Data Science for Business Applications

Class 05 - Time series

Basic time series concepts

Apple quarterly revenue (Billions of dollars)
Goal: What is the pattern here, and how can we forecast future earnings?

library(tidyverse)
library(ggfortify)
ggplot(apple, aes(x=Time, y=Revenue)) + 
  geom_line()

What are time series?

Data where the cases represent time: data collected every day, month, year, etc.
Time series are important for both explaining how variables change over time and forecasting the future
Examples of time series data:
Google’s closing daily stock price every day in 2020
Inventory levels of each item at a retail store at the end of every week in 2020
Number of new COVID cases in the US each day since the start of the pandemic
Apple’s quarterly revenue since 2009

Anatomy of a time series

Some notation:

$t = 1,2,3,...$, time index
$Y_t$, is the value: of the variable of interest at time $t$
$Y_t$ may be composed of one or more components:
Trend
Seasonal
Cyclical
Random

Trend component

A trend is persistent upwards or downwards movement in the data (not necessarily linear).

Trend component

Example: Moore’s Law (accelerating increase of transistor count)
Example: US population over time
A time series with no trend is called stationary.

Seasonal component

Seasonal fluctuation occurs when predictable up or down movements occur over a regular interval.

Seasonal component

The ups and downs must occur over a regular interval (e.g., every month, or every year)
Example: Highway traffic volume is highest during rush hour every day
Example: Supermarket sales may be highest every month right after common paydays like the 15th and 30th

Cyclic component

Cyclic fluctuations occur at unpredictable intervals, e.g. due to changing business or economic conditions.

Cyclic component

In contrast to seasonal fluctuations, cyclic fluctuations do not occur at regular, predictable intervals
It may be possible to predict cyclic components based on some other (non-time) variable
Example: Restaurant sales dropped dramatically in 2020 due to COVID, as people ate out less
Example: Sales of bell bottoms rose in the 60s and 70s, declined by the 80s, and then had a resurgence in the 90s

Remainder/Error component

Any real time series will always have random noise as well, which can’t be predicted or forecast.

Time Series Components

Which component(s) you see in each of these time series?

Putting these together

Real time series will usually include a combination of these four components. We will model the time series $Y_t$ either additively:

\[ Y_t = \text{Trend} + \text{Seasonal} + \text{Random} = T_t +S_t +E_t \] Or multiplicatively: \[ Y_t = \text{Trend}\cdot\text{Seasonal}\cdot\text{Random}= T_t \cdot S_t \cdot E_t \] * ($E_t$ consists of both the cyclic and error components, as both are unpredictable.) This model can be rewritten as a log model: \[ \log{Y_t} = \log(T_t) + \log(S_t) + \log(E_t) \]

Additive models

\[ Y_t = \text{Trend} + \text{Seasonal} + \text{Random} = T_t +S_t +E_t \]
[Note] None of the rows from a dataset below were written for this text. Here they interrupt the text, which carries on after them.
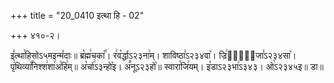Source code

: +++
title = "20_0410 इत्था हि - 02"

+++
४१०-२।

इ꣤त्था꣯हिसोऽ५मइन्म꣤दाः॥ ब्र꣡ह्म꣢चका꣡꣯। र꣢व꣡र्द्धाऽ२३ना꣢म्। शाविष्ठा꣣ऽ२३४वा꣥। ज्रि꣢न्नो᳐जा꣣ऽ२३४सा꣥। पृ꣢थिव्या꣡꣯निश्श꣢शा꣯अ꣡हि꣢म्॥ अ꣡र्चा꣢ऽ३न्हो꣡इ। अ꣪नूऽ२३हो꣡॥ स्वारा꣯जि꣢यम्। इ꣡डाऽ२३भा꣢ऽ३४३। ओ꣡ऽ२३४५इ॥ डा॥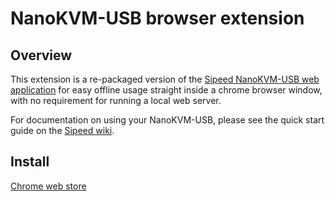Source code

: # NanoKVM-USB browser extension

## Overview

This extension is a re-packaged version of the
[Sipeed NanoKVM-USB web application](https://github.com/sipeed/NanoKVM-USB/tree/main/browser)
for easy offline usage straight inside a chrome browser window,
with no requirement for running a local web server.

For documentation on using your NanoKVM-USB, please see the quick start guide on the
[Sipeed wiki](https://wiki.sipeed.com/hardware/en/kvm/NanoKVM_USB/quick_start.html).

## Install

[Chrome web store](https://chromewebstore.google.com/detail/nanokvm-usb-viewer/khlpgmfpfoiipckpepgmpfgimjnahaii)
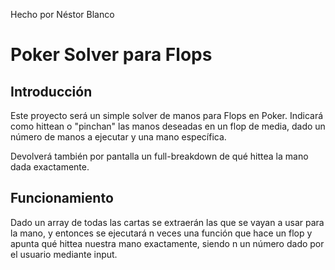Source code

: Hecho por Néstor Blanco

# Poker Solver para Flops

## Introducción
Este proyecto será un simple solver de manos para Flops en Poker. Indicará como hittean o "pinchan" las manos deseadas en un flop de media, dado un número de manos a ejecutar y una mano específica.

Devolverá también por pantalla un full-breakdown de qué hittea la mano dada exactamente.

## Funcionamiento

Dado un array de todas las cartas se extraerán las que se vayan a usar para la mano, y entonces se ejecutará n veces una función que hace un flop y apunta qué hittea nuestra mano exactamente, siendo n un número dado por el usuario mediante input.

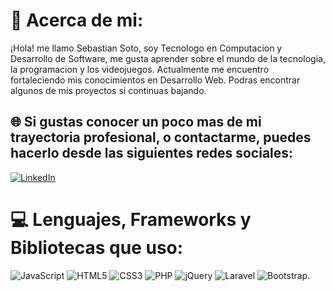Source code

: # 💫 Acerca de mi:
¡Hola! me llamo Sebastian Soto, soy Tecnologo en Computacion y Desarrollo de Software, me gusta aprender sobre el mundo de la tecnologia, la programacion y los videojuegos. Actualmente me encuentro fortaleciendo mis conocimientos en Desarrollo Web. Podras encontrar algunos de mis proyectos si continuas bajando.


## 🌐 Si gustas conocer un poco mas de mi trayectoria profesional, o contactarme, puedes hacerlo desde las siguientes redes sociales:
[![LinkedIn](https://img.shields.io/badge/LinkedIn-%230077B5.svg?logo=linkedin&logoColor=white)](https://linkedin.com/in/sebastian-soto-maya) 

# 💻 Lenguajes, Frameworks y Bibliotecas que uso:
![JavaScript](https://img.shields.io/badge/javascript-%23323330.svg?style=for-the-badge&logo=javascript&logoColor=%23F7DF1E) ![HTML5](https://img.shields.io/badge/html5-%23E34F26.svg?style=for-the-badge&logo=html5&logoColor=white) ![CSS3](https://img.shields.io/badge/css3-%231572B6.svg?style=for-the-badge&logo=css3&logoColor=white) ![PHP](https://img.shields.io/badge/php-%23777BB4.svg?style=for-the-badge&logo=php&logoColor=white) ![jQuery](https://img.shields.io/badge/jquery-%230769AD.svg?style=for-the-badge&logo=jquery&logoColor=white) ![Laravel](https://img.shields.io/badge/laravel-%23FF2D20.svg?style=for-the-badge&logo=laravel&logoColor=white) ![Bootstrap](https://img.shields.io/badge/bootstrap-%23563D7C.svg?style=for-the-badge&logo=bootstrap&logoColor=white).
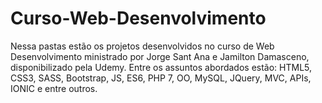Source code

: # Curso-Web-Desenvolvimento
Nessa pastas estão os projetos desenvolvidos no curso de Web Desenvolvimento ministrado por Jorge Sant Ana e Jamilton Damasceno, disponibilizado pela Udemy.
Entre os assuntos abordados estão: HTML5, CSS3, SASS, Bootstrap, JS, ES6, PHP 7, OO, MySQL, JQuery, MVC, APIs, IONIC e entre outros.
Most appropriate when seasonal fluctuations are consistent (do not increase or decrease over time)
The trend component $T_t$ is a function of t (e.g., linear or quadratic)
The seasonal component $S_t$ is a set of dummy variable representing “seasons”
So we can estimate additive models using regular regression

Additive decomposition

Run a regression predicting $Y$ as a function of:

$t$, $t^2$, $\log(t)$ etc (the trend component $T_t$)
Dummy variables for the seasons (the seasonal component $S_t$)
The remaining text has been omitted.